Was alle Monologe gleichermaßen auszeichnet: Die Figur, die sie hält,
ist unsympathisch und trägt eine an vielen Stellen politisch inkorrekte Meinung
vor, die förmlich zum Widerspruch herausfordert. Nicht umsonst verweist der
Autor in seinem Vorwort darauf, dass etliche Passagen womöglich „shitstormerweckend“
seien (vgl. S. 7). Wobei man natürlich im Hinterkopf behalten muss, dass man
bei der Lektüre klar zwischen fiktiver Figur und Autor trennen sollte. Der
Autor versetzt sich ja nur in die Gedankenwelt seiner Figur hinein. Es ist nicht
seine eigene Meinung, die er dort äußert.
Aber dennoch ist die Lektüre eine Herausforderung. Die vom Trainer
geäußerte Weltanschauung ist für einen empathischen, aufgeklärten und
toleranten Leser sicherlich befremdlich. Der Inhalt bewegt sich auf „Stammtischniveau“.
Es wird verallgemeinert, pauschalisiert und gewettert. Sachverhalte werden
simplifiziert oder in nicht korrekten Zusammenhängen wiedergegeben. Der Leser
wird direkt angesprochen. Die Gedankenführung ist sprunghaft, der Erzählton ist
leidenschaftlich und emotional. Alltagsrassismus und Frauenfeindlichkeit treten
zutage. Und natürlich bekommen die fußballerischen Rivalen „ihr Fett weg“, sei
es Holland, sei es England, sei es Italien. Die typischen Klischees werden
vorgeführt. Und das WM-Finale von 1974 wird auch einmal mit der Kriegsführung
im Zweiten Weltkrieg verglichen. Besonders brisant ist die Stelle, an der der
Trainer ein Verbrechen relativiert. Für mich wird die Grenze des guten
Geschmacks tatsächlich an einigen Stellen verletzt (besonders an einer ganz
bestimmten Stelle im Monolog „Schiedsrichter Fertig“).

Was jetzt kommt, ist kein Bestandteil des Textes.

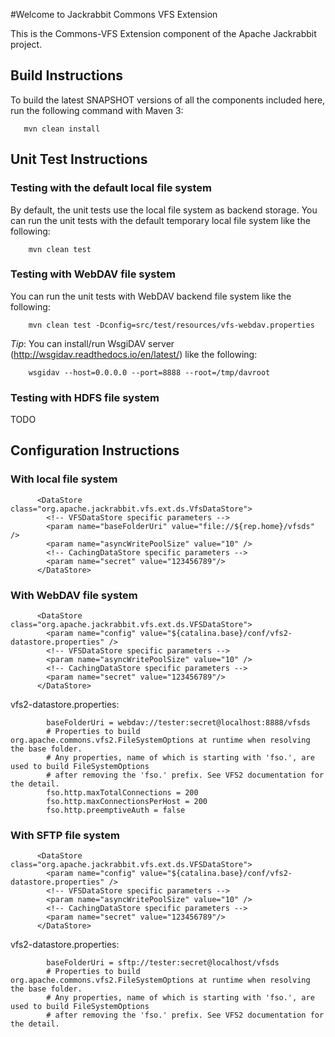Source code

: #Welcome to Jackrabbit Commons VFS Extension

This is the Commons-VFS Extension component of the Apache Jackrabbit project.

## Build Instructions

To build the latest SNAPSHOT versions of all the components
included here, run the following command with Maven 3:

       mvn clean install

## Unit Test Instructions

### Testing with the default local file system

By default, the unit tests use the local file system as backend storage.
You can run the unit tests with the default temporary local file system like the following:

        mvn clean test

### Testing with WebDAV file system

You can run the unit tests with WebDAV backend file system like the following:

        mvn clean test -Dconfig=src/test/resources/vfs-webdav.properties

*Tip*: You can install/run WsgiDAV server (http://wsgidav.readthedocs.io/en/latest/) like the following:

        wsgidav --host=0.0.0.0 --port=8888 --root=/tmp/davroot

### Testing with HDFS file system

TODO

## Configuration Instructions

### With local file system

          <DataStore class="org.apache.jackrabbit.vfs.ext.ds.VfsDataStore">
            <!-- VFSDataStore specific parameters -->
            <param name="baseFolderUri" value="file://${rep.home}/vfsds" />
            <param name="asyncWritePoolSize" value="10" />
            <!-- CachingDataStore specific parameters -->
            <param name="secret" value="123456789"/>
          </DataStore>

### With WebDAV file system

          <DataStore class="org.apache.jackrabbit.vfs.ext.ds.VFSDataStore">
            <param name="config" value="${catalina.base}/conf/vfs2-datastore.properties" />
            <!-- VFSDataStore specific parameters -->
            <param name="asyncWritePoolSize" value="10" />
            <!-- CachingDataStore specific parameters -->
            <param name="secret" value="123456789"/>
          </DataStore>

vfs2-datastore.properties:

```
        baseFolderUri = webdav://tester:secret@localhost:8888/vfsds
        # Properties to build org.apache.commons.vfs2.FileSystemOptions at runtime when resolving the base folder.
        # Any properties, name of which is starting with 'fso.', are used to build FileSystemOptions
        # after removing the 'fso.' prefix. See VFS2 documentation for the detail.
        fso.http.maxTotalConnections = 200
        fso.http.maxConnectionsPerHost = 200
        fso.http.preemptiveAuth = false
```

### With SFTP file system

          <DataStore class="org.apache.jackrabbit.vfs.ext.ds.VFSDataStore">
            <param name="config" value="${catalina.base}/conf/vfs2-datastore.properties" />
            <!-- VFSDataStore specific parameters -->
            <param name="asyncWritePoolSize" value="10" />
            <!-- CachingDataStore specific parameters -->
            <param name="secret" value="123456789"/>
          </DataStore>

vfs2-datastore.properties:

```
        baseFolderUri = sftp://tester:secret@localhost/vfsds
        # Properties to build org.apache.commons.vfs2.FileSystemOptions at runtime when resolving the base folder.
        # Any properties, name of which is starting with 'fso.', are used to build FileSystemOptions
        # after removing the 'fso.' prefix. See VFS2 documentation for the detail.
```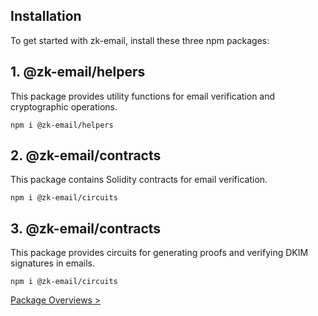 ## **Installation**

To get started with zk-email, install these three npm packages:
## **1.  @zk-email/helpers**
This package provides utility functions for email verification and cryptographic operations.
```
npm i @zk-email/helpers
```

## **2.  @zk-email/contracts**
This package contains Solidity contracts for email verification.
```
npm i @zk-email/circuits
```

## **3.  @zk-email/contracts**
This package provides circuits for generating proofs and verifying DKIM signatures in emails.
```
npm i @zk-email/circuits
```

[Package Overviews >](/docs/zkEmailDocs/Package%20Overviews/README.md)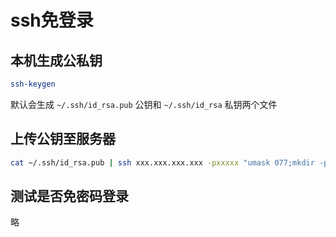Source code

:# ssh免登录

## 本机生成公私钥

```sh
ssh-keygen
```

默认会生成 `~/.ssh/id_rsa.pub` 公钥和 `~/.ssh/id_rsa` 私钥两个文件

## 上传公钥至服务器

```sh
cat ~/.ssh/id_rsa.pub | ssh xxx.xxx.xxx.xxx -pxxxxx "umask 077;mkdir -p .ssh;cat >> .ssh/authorized_keys"
```

## 测试是否免密码登录

略
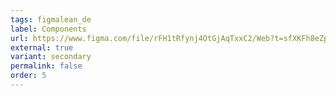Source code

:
 ```yaml
---
tags: figmalean_de
label: Components
url: https://www.figma.com/file/rFH1tRfynj4OtGjAqTxxC2/Web?t=sfXKFh8eZpH5AWtD-1
external: true
variant: secondary
permalink: false
order: 5
---
```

Jetzt könnte man sich natürlich die Frage stellen, darf Literatur so
etwas? Brussig formuliert dazu im Vorwort seine eigene Position: „Die Literatur
war ganz nebenbei immer ein Archiv sowohl von Irrtümern und Dummheiten wie auch
von Machtverhältnissen, und wer ihr diese Eigenschaft rauben will, der liebt
sie nicht.“ Ganz so weit würde ich nicht gehen. Für mich sollte Literatur den
Anspruch erheben, die Wirklichkeit abzubilden. Und zu dieser Realität gehören
nun auch einmal Menschen mit einer kruden Weltanschauung. An dieser darf man
sich ja dann auch reiben, ihr widersprechen, sie verurteilen. Natürlich kann
man sich dann fragen, ob die Figur des Schiedsrichters nicht überzeichnet ist.
Ist sie noch lebensecht? Ist die fiktive Weltanschauung nicht doch zu
übertrieben dargestellt worden? Aber auch darüber kann man ja wunderbar
diskutieren. Und das macht Literatur doch aus, oder nicht? Natürlich könnte man
auch die Meinung vertreten, dass Brussig einfach nur provozieren will, damit ihm
Aufmerksamkeit zuteil wird. Wer weiß das schon. Aber das will ich ihm hier nicht
unterstellen.
Fazit:
Drei Monologe, die den Leser bei der Lektüre zum Widerspruch
herausfordern. Der Autor kann sich gut in die Gedankenwelt eines „Wendeverlierers“
und „Wutbürgers“ hineinversetzen. Folgende Fragen kann man sich nach Abschluss
der Lektüre stellen: Ist die Schiedsrichterfigur überzeichnet? Ist die
dargestellte Weltanschauung übertrieben oder lebensecht? Ist es erlaubt, Literatur
zum Zweck der Provokation so zu instrumentalisieren? Darauf muss jeder Leser
selbst eine Antwort finden. Für mich ist die Grenze des guten Geschmacks an
einigen Stellen doch zu sehr verletzt worden.